[Stored data entries]
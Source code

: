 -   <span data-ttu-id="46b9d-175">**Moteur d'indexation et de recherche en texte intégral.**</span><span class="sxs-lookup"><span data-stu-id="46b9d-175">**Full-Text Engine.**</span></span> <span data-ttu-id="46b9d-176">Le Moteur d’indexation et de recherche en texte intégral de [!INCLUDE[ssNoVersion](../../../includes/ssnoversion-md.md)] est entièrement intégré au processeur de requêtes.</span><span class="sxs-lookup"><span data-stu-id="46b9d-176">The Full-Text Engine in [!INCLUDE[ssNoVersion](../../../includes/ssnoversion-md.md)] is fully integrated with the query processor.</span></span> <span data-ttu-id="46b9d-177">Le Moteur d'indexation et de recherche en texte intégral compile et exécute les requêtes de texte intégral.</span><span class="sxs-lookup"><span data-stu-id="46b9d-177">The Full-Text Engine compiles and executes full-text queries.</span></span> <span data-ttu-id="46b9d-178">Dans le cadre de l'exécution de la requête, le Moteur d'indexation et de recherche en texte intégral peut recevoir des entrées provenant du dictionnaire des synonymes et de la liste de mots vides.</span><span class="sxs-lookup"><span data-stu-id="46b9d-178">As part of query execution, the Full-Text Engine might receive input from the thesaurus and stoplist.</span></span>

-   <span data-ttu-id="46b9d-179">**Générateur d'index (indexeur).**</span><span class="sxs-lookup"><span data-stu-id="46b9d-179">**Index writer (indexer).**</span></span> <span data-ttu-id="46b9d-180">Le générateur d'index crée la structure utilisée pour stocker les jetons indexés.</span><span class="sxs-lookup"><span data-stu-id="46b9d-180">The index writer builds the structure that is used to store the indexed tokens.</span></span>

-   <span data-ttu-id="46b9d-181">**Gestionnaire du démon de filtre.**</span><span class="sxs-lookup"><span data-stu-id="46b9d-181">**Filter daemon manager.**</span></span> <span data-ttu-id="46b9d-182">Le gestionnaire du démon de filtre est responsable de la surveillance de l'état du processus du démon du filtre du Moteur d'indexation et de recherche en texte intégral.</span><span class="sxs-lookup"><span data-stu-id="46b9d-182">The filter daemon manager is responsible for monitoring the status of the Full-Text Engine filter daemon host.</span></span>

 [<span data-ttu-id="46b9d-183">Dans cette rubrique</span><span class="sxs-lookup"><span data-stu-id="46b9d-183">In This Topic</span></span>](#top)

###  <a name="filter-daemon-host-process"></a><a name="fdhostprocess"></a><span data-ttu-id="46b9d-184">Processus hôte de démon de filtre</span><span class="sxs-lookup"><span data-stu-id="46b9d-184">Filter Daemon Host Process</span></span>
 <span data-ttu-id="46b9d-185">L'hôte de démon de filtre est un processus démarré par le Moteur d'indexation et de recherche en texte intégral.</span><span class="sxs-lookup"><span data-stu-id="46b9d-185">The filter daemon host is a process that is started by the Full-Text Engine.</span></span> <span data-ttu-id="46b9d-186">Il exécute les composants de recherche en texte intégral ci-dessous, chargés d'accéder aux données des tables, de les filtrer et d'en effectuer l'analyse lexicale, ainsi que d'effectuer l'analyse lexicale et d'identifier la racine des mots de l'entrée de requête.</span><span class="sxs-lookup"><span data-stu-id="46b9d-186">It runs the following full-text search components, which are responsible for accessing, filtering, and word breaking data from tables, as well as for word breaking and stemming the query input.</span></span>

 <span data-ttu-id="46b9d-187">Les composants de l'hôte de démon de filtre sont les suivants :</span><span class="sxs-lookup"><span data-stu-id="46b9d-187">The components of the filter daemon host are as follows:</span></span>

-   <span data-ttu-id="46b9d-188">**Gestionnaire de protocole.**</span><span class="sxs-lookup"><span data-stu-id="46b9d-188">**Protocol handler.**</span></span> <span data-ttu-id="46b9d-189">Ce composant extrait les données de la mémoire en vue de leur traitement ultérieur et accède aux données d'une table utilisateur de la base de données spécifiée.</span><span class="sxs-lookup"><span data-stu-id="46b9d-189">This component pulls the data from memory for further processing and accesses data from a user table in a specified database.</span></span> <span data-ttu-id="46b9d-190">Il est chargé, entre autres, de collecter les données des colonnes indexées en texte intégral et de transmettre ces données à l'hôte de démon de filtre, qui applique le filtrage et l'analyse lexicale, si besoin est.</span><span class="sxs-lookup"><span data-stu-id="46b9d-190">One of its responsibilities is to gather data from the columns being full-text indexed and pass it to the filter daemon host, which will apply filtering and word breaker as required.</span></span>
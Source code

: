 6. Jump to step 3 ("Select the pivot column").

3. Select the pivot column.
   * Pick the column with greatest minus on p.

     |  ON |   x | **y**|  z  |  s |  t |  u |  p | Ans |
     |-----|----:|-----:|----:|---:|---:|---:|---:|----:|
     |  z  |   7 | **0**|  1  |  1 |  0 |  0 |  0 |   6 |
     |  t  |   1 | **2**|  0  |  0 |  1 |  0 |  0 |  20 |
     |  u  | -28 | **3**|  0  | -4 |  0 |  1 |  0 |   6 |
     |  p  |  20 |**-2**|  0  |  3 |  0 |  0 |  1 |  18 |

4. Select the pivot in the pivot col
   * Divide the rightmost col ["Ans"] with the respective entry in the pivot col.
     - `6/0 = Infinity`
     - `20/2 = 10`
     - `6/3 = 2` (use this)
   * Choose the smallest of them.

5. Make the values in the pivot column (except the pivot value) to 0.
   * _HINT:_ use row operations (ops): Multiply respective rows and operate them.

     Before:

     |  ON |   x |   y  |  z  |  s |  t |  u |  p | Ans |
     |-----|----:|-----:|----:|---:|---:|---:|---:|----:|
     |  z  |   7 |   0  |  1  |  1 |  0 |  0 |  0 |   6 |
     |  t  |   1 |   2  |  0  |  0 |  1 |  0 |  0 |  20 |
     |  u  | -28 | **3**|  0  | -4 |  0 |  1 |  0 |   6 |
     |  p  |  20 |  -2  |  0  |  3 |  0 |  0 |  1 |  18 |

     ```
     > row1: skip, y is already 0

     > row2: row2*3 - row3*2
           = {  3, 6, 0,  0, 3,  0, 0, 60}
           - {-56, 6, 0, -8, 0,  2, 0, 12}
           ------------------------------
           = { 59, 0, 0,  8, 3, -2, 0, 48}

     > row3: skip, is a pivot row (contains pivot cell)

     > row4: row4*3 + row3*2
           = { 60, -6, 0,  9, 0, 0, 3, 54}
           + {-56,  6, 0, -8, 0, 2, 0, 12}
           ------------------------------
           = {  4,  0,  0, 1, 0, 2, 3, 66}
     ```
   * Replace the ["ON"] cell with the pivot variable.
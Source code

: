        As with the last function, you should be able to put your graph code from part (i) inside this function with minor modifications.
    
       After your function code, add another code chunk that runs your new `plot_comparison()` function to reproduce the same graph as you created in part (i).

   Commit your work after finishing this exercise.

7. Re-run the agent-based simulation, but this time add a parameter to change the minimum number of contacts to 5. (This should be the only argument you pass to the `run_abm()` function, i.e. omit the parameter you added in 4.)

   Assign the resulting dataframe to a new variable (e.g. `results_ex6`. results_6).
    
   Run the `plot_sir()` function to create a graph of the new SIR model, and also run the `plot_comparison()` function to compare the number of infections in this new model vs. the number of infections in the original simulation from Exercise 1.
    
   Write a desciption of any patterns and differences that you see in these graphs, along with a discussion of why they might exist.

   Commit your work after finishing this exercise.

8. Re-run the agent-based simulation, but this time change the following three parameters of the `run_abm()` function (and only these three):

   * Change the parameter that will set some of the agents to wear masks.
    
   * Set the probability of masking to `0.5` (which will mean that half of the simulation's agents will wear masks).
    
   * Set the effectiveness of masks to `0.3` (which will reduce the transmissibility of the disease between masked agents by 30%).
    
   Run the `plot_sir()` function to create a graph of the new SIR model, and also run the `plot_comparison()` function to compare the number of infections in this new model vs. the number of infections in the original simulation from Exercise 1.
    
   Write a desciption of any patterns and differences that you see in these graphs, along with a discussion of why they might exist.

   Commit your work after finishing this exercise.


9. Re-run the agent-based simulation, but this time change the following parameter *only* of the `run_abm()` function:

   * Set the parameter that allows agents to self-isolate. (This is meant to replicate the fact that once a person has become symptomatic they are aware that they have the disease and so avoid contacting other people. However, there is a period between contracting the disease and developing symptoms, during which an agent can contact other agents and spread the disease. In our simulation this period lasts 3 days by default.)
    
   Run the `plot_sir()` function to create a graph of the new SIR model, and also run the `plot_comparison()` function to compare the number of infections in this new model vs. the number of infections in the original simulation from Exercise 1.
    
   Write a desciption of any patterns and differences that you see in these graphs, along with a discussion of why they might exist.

(Instructions for the task):
Search the data for the string "Select" and copy every line where it appears.

(Solution):
: 6. Jump to step 3 ("Select the pivot column").
3. Select the pivot column.
4. Select the pivot in the pivot col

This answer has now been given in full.